Cardinal Fuels, Inc., Home Oil Company, Inc., Southside Oil Company, Inc. (the Oil Companies), and Tucker W. McLaughlin (collectively, the Defendants) appeal from the grant of summary judgment in favor of Ashland Oil, Inc. on their counterclaim for abuse of process. McLaughlin also appeals from an award of attorneys' fees to Ashland. We affirm.

I.

2

In 1983 McLaughlin, acting in his official capacity as president of the Oil Companies, signed a promissory note to Ashland. He also executed a personal guaranty agreement guaranteeing payment of the note and any attorneys' fees and costs incurred in its collection. The Oil Companies were identified in the note as Virginia corporations with addresses in Richlands, Covington, and Halifax, Virginia. The Halifax address, which was also listed in the guaranty agreement for McLaughlin, was the address used by Ashland in mailing statements for the note.

3

When the Oil Companies defaulted on the note in 1985, Ashland filed suit against the Defendants for payment under the note and the guaranty agreement. It also sought attorneys' fees from McLaughlin under the guaranty agreement. Ashland first attempted service of the summons and complaint by certified mail at what it allegedly believed to be McLaughlin's personal address: 1740 Fifth Street, Isle of Palms, South Carolina.

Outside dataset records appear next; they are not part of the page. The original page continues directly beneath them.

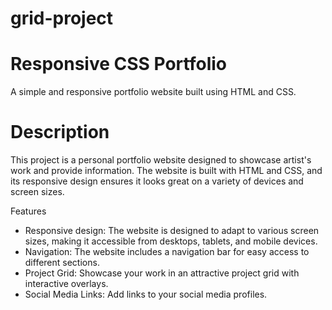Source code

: # grid-project

# Responsive CSS Portfolio
A simple and responsive portfolio website built using HTML and CSS.

# Description
This project is a personal portfolio website designed to showcase artist's work and provide information. The website is built with HTML and CSS, and its responsive design ensures it looks great on a variety of devices and screen sizes.

Features
- Responsive design: The website is designed to adapt to various screen sizes, making it accessible from desktops, tablets, and mobile devices.
- Navigation: The website includes a navigation bar for easy access to different sections.
- Project Grid: Showcase your work in an attractive project grid with interactive overlays.
- Social Media Links: Add links to your social media profiles.
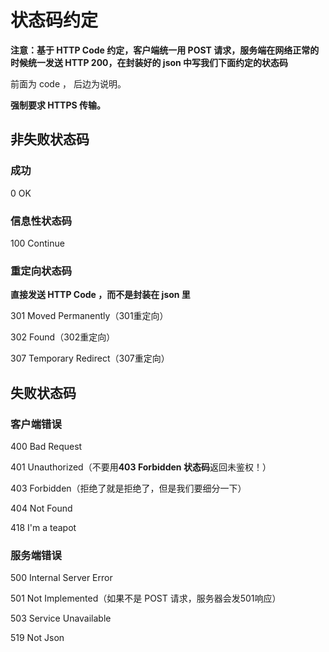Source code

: # 状态码约定

**注意：基于 HTTP Code 约定，客户端统一用 POST 请求，服务端在网络正常的时候统一发送 HTTP 200，在封装好的 json 中写我们下面约定的状态码**

前面为 code ， 后边为说明。

**强制要求 HTTPS 传输。**

## 非失败状态码

### 成功

0  OK

### 信息性状态码

100 Continue

### 重定向状态码

**直接发送 HTTP Code ，而不是封装在 json 里**

301 Moved Permanently（301重定向）

302 Found（302重定向）

307 Temporary Redirect（307重定向）

## 失败状态码

### 客户端错误

400 Bad Request

401 Unauthorized（不要用**403 Forbidden 状态码**返回未鉴权！）

403 Forbidden（拒绝了就是拒绝了，但是我们要细分一下）

404 Not Found

418 I'm a teapot

### 服务端错误

500 Internal Server Error

501 Not Implemented（如果不是 POST 请求，服务器会发501响应）

503 Service Unavailable

519 Not Json

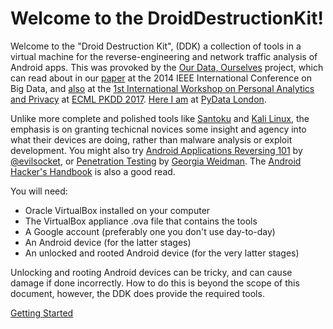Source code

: # Welcome to the DroidDestructionKit!

Welcome to the "Droid Destruction Kit", (DDK) a collection of tools in a virtual machine for the reverse-engineering and network traffic analysis of Android apps.
This was provoked by the [Our Data, Ourselves](https://big-social-data.net/) project, which can read about in our
[paper](https://bigsocialdata.files.wordpress.com/2015/02/blanke-big-humanities-2014.pdf) at the 2014 IEEE International Conference on Big Data, and
[also](http://kdd.isti.cnr.it/pap2017/papers/PAP_2017_paper_3.pdf) at the [1st International Workshop on Personal Analytics and Privacy](http://kdd.isti.cnr.it/pap2017/) at
[ECML PKDD 2017](http://ecmlpkdd2017.ijs.si/index.html). [Here I am](https://www.youtube.com/watch?v=hjjniizB794) at [PyData London](https://london.pydata.org/).

Unlike more complete and polished tools like [Santoku](https://santoku-linux.com/) and
[Kali Linux](https://www.kali.org/), the emphasis is on granting techicnal novices some insight and agency into what their devices are doing,
rather than malware analysis or exploit development. You might also try
[Android Applications Reversing 101](https://www.evilsocket.net/2017/04/27/Android-Applications-Reversing-101/) by [@evilsocket](https://twitter.com/evilsocket),
or [Penetration Testing](https://www.nostarch.com/pentesting) by [Georgia Weidman](https://twitter.com/georgiaweidman). The
[Android Hacker's Handbook](http://eu.wiley.com/WileyCDA/WileyTitle/productCd-111860864X.html) is also a good read.

You will need:
* Oracle VirtualBox installed on your computer
* The VirtualBox appliance .ova file that contains the tools
* A Google account (preferably one you don't use day-to-day)
* An Android device (for the latter stages)
* An unlocked and rooted Android device (for the very latter stages)

Unlocking and rooting Android devices can be tricky, and can cause damage if done incorrectly. How to do this
is beyond the scope of this document, however, the DDK does provide the required tools.

[Getting Started](getting_started.md)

The correct address was, in fact, 17 Forty-fifth Street. When the papers were returned unclaimed, service was again attempted by regular mail to the same address, also unsuccessfully. Service was finally made on the Secretary of the Commonwealth of Virginia pursuant to Va.Code Ann. Sec. 8.01-329 (1950 & 1984 Repl.Vol.).

4

Defendants failed to timely appear and default judgments were entered against them, jointly and severally, for more than $200,000.00 in principal and interest due under the note and against McLaughlin for attorneys' fees of $35,000.00. When McLaughlin subsequently learned of the default judgments, Defendants moved to set them aside pursuant to Federal Rules of Civil Procedure 55(c) and 60(b). For good cause shown, the district court set aside the default judgments. Defendants then filed an answer and a counterclaim for abuse of process arising from the attempted service of the summons and complaint at the South Carolina address. The district court granted summary judgment to Ashland on both its complaint and the counterclaim, and also awarded it attorneys' fees of $12,500.00.

II.

5

In Virginia, a claim for abuse of process lies for "the perversion of regularly-issued process to accomplish some ulterior purpose for which the procedure was not intended." Donohoe Constr. Co. v. Mount Vernon Assoc., 235 Va. 531, 539, 369 S.E.2d 857, 862 (1988). The essential elements of the claim are "the existence of an ulterior purpose" and "an act in the use of the process not proper in the regular prosecution of the proceedings." Id.

6

Defendants' abuse of process counterclaim rested on the use by Ashland of the incorrect personal address of McLaughlin to attempt service of process rather than the Virginia business address to which it had previously sent the statements. The district court properly granted summary judgment to Ashland because the essence of Defendants' claim was the allegedly improper manner in which Ashland issued the process. "The gravaman of the tort [of abuse of process] lies in the abuse or the perversion of the process after it has been issued," id., not in the issuance of the process.

III.

7

The guaranty agreement provided that McLaughlin would pay Ashland its "reasonable" attorneys' fees incurred in collection of the note in the event of default. At the time of the hearing on the motion for summary judgment, attorneys for Ashland claimed a total of between $4000.00 and $5000.00 in fees, to date, for their efforts to collect on the note. Although collection had not been completed, the district court awarded Ashland a lump sum fee of $12,500.00. McLaughlin contends that the award was unreasonable and unsupported by sufficient evidence as to value of the services rendered.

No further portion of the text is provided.